Stored data entries:

================

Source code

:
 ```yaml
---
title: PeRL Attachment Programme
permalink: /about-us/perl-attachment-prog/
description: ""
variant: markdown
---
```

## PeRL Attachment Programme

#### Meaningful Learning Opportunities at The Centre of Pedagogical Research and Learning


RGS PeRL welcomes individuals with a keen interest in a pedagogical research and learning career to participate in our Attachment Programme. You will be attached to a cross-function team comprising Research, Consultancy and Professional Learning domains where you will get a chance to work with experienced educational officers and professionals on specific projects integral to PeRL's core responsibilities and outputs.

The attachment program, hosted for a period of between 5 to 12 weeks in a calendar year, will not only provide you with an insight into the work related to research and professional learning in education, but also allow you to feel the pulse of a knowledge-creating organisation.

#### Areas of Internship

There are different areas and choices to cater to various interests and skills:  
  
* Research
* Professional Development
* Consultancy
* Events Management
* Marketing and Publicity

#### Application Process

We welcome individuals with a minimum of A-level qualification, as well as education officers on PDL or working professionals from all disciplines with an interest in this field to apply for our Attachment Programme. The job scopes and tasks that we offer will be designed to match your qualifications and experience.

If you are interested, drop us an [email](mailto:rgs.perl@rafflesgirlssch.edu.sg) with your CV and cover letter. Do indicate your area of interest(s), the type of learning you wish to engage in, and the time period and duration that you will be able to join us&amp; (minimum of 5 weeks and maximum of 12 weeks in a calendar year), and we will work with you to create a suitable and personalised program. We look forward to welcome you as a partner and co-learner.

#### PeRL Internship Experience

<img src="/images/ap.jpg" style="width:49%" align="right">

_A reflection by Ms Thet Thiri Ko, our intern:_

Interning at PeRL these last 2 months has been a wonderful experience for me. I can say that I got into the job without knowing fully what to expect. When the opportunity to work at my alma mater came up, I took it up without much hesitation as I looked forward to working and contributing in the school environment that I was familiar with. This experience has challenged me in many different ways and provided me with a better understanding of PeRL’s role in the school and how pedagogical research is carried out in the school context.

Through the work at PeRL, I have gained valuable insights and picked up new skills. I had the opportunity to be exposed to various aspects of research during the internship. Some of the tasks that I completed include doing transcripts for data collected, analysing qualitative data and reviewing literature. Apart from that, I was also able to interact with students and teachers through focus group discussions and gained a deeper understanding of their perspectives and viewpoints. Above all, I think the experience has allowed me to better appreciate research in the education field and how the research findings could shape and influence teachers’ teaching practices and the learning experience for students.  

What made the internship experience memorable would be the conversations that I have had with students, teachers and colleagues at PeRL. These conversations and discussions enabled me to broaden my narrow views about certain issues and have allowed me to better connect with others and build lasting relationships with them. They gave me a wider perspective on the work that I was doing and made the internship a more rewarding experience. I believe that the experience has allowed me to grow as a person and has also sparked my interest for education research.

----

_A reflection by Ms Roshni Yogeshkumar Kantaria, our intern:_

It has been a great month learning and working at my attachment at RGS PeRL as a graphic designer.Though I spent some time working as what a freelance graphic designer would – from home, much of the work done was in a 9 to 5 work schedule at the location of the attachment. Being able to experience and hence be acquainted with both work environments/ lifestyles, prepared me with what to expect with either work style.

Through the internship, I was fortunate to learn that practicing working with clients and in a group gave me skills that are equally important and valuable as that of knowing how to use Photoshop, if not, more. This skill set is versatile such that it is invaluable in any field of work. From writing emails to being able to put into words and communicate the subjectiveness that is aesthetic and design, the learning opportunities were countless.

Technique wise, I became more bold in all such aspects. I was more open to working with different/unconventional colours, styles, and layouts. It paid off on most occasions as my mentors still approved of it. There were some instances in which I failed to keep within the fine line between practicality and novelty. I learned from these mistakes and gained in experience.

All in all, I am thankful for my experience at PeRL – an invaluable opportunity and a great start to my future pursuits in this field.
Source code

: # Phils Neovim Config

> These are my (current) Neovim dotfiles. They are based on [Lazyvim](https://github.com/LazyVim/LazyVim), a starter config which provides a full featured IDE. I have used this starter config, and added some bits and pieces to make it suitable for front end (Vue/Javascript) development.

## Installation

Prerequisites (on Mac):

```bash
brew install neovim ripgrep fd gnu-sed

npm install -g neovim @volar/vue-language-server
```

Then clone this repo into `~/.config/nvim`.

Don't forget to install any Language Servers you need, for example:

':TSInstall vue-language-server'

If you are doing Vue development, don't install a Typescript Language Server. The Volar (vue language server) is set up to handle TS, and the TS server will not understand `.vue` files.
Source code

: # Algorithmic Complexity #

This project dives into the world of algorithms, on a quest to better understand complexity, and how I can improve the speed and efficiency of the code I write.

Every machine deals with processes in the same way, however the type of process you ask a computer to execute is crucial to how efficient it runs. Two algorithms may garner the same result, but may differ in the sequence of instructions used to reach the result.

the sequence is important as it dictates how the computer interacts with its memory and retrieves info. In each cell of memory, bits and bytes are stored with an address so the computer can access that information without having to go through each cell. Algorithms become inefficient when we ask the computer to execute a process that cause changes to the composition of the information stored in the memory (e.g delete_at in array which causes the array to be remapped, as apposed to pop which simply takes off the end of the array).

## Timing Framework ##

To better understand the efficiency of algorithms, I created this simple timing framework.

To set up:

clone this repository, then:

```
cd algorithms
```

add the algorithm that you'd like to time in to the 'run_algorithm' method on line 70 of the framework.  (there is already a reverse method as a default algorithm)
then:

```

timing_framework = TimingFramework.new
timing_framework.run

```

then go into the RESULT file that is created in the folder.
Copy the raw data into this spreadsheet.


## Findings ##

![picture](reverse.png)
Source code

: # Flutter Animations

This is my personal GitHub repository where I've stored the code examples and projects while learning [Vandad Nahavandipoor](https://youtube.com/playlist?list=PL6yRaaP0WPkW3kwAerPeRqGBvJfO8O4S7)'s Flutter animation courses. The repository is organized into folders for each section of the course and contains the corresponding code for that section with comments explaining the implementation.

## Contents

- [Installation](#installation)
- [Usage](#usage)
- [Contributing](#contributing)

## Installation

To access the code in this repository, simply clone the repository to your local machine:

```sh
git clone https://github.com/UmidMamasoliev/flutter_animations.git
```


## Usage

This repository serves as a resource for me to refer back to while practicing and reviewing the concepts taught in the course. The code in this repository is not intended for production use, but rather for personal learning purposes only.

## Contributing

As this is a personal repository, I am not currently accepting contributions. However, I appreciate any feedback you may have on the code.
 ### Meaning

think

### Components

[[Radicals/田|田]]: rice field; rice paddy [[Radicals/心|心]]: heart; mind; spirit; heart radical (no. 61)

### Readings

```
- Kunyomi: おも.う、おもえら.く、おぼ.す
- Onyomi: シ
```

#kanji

================

## Try it
Please print exactly what appears from the first line of the data through the line with "#### Areas of Internship", including both of those lines and nothing past them.

## Result for this task
Source code

:
 ```yaml
---
title: PeRL Attachment Programme
permalink: /about-us/perl-attachment-prog/
description: ""
variant: markdown
---
```

## PeRL Attachment Programme

#### Meaningful Learning Opportunities at The Centre of Pedagogical Research and Learning


RGS PeRL welcomes individuals with a keen interest in a pedagogical research and learning career to participate in our Attachment Programme. You will be attached to a cross-function team comprising Research, Consultancy and Professional Learning domains where you will get a chance to work with experienced educational officers and professionals on specific projects integral to PeRL's core responsibilities and outputs.

The attachment program, hosted for a period of between 5 to 12 weeks in a calendar year, will not only provide you with an insight into the work related to research and professional learning in education, but also allow you to feel the pulse of a knowledge-creating organisation.

#### Areas of Internship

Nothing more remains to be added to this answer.